## TASK TO COMPLETE
In the records below, find the line containing "Dylan Chung |" and the line containing "## Approach"; please repeat exactly the lines from one to the other, both included, and nothing more.

## SUPPLIED ENTRIES
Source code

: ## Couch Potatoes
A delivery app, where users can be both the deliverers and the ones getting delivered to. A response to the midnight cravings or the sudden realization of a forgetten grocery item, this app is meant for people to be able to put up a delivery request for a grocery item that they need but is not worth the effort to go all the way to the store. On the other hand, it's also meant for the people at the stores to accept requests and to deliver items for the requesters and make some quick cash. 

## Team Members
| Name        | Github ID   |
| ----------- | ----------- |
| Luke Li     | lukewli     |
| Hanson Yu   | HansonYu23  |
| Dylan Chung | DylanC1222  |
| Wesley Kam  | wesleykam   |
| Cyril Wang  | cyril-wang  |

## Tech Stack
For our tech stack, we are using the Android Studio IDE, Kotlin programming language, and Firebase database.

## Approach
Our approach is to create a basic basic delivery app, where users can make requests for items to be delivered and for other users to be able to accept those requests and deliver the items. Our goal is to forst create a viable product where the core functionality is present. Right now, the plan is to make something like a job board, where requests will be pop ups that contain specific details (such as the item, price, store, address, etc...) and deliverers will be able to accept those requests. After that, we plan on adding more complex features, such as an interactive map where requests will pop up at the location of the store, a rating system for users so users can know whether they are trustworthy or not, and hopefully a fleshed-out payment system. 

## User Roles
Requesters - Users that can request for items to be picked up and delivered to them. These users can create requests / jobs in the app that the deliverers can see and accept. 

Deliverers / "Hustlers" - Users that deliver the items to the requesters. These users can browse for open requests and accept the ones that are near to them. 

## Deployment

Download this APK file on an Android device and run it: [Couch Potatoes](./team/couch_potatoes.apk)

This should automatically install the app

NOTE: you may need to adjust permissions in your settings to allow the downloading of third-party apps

## EXERCISE RESULT
| Dylan Chung | DylanC1222  |
| Wesley Kam  | wesleykam   |
| Cyril Wang  | cyril-wang  |

## Tech Stack
For our tech stack, we are using the Android Studio IDE, Kotlin programming language, and Firebase database.

## Approach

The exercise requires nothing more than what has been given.